干立公民館(真謝隆一館長)は前の浜と干立御嶽で、祖納公民館(上亀直之館長)は前泊浜で、神を迎えるための船漕ぎやヤフヌティ(櫂踊)、棒術、獅子舞、ミリク行列、アンガー踊りなどを奉納した。
干立御嶽では結願祭も同時に開催され、神前拝礼や芸能を奉納した。続いて行われた節祭では、ミリク行列に人の心はお金では買えないことを表現したとされる干立独自の「オホホ」が登場。オホホは、「オーホホホホホホ」と繰り返し奇声を発しながら、札束をばらまいたり、来場者らに手招きしたりして、境内を闊歩(かっぽ)した。

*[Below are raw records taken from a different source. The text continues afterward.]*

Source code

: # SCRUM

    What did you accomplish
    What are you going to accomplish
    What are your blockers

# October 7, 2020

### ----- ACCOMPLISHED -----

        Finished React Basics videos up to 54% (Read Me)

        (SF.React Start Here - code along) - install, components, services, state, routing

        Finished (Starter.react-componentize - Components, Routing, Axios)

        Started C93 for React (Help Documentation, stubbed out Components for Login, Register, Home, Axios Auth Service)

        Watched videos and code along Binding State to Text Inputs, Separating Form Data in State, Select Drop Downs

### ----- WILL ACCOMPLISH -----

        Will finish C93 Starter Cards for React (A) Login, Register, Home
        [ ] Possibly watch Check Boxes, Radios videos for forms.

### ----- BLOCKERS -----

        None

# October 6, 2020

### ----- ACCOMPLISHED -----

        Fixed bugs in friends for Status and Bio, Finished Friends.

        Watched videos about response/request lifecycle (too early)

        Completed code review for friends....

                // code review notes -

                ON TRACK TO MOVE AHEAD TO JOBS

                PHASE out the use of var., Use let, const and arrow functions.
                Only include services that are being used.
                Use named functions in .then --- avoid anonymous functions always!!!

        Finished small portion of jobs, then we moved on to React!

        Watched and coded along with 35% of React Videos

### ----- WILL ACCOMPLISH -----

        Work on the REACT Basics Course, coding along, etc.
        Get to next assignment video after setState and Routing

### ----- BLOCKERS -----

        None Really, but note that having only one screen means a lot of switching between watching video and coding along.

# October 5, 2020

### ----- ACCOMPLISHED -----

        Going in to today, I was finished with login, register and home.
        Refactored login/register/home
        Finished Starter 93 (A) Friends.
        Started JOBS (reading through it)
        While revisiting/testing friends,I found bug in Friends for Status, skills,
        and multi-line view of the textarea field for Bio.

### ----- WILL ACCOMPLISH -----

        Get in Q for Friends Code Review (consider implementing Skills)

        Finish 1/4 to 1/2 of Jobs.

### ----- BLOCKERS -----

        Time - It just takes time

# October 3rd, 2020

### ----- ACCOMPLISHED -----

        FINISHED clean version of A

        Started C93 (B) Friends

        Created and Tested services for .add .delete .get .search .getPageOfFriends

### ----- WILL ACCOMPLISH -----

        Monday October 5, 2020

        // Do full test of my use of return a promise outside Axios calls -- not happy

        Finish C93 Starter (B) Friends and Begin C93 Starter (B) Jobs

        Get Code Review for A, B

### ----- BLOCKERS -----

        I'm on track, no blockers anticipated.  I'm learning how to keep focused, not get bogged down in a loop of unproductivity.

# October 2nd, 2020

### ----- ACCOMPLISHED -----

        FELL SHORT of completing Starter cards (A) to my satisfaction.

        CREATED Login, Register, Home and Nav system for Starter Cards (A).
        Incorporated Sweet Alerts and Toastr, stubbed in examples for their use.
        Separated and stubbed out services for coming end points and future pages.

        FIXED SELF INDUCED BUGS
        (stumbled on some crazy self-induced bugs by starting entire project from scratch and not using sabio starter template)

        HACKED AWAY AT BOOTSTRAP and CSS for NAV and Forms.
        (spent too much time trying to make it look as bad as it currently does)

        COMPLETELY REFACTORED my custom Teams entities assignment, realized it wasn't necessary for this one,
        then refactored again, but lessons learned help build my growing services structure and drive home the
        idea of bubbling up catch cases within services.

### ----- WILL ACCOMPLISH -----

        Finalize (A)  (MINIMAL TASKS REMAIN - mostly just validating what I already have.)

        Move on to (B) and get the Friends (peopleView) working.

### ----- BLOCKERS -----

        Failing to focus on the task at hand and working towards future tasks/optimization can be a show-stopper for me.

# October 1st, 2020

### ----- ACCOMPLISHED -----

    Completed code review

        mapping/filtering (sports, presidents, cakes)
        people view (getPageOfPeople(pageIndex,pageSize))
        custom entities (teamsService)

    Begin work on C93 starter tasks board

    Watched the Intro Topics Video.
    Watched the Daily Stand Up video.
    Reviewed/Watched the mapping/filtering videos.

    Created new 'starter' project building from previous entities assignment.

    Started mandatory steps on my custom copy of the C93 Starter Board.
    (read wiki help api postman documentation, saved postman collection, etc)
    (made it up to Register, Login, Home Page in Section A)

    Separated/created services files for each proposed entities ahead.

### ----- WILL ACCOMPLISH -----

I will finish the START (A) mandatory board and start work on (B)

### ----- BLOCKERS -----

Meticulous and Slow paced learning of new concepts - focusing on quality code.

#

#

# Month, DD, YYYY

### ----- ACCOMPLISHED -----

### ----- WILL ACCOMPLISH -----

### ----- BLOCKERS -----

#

前泊浜では二艘のハーリーを岸から海に放つ「舟うかべの儀」を行い、旗頭を先頭に奉納芸能を披露。ミリク行列の後、フダチミと称する2人を先頭に、黒の上衣に水色の鉢巻をした女性たちが優雅に「節(しち)アンガー」を行った。
祖納公民館の上亀館長は「自然の恵みをいただくための優れた知恵が様々な芸能を生み出し、伝統文化として発展、継承されてきた。素晴らしい伝統文化をつくり育ててきた先人に感謝と敬意を表し、優れた文化遺産を子々孫々まで引き継いでいく」と決意を示した。
節祭は毎年旧暦10月前後の己亥(つちのとい)の日から3日間行われ、農民の正月ともいわれている。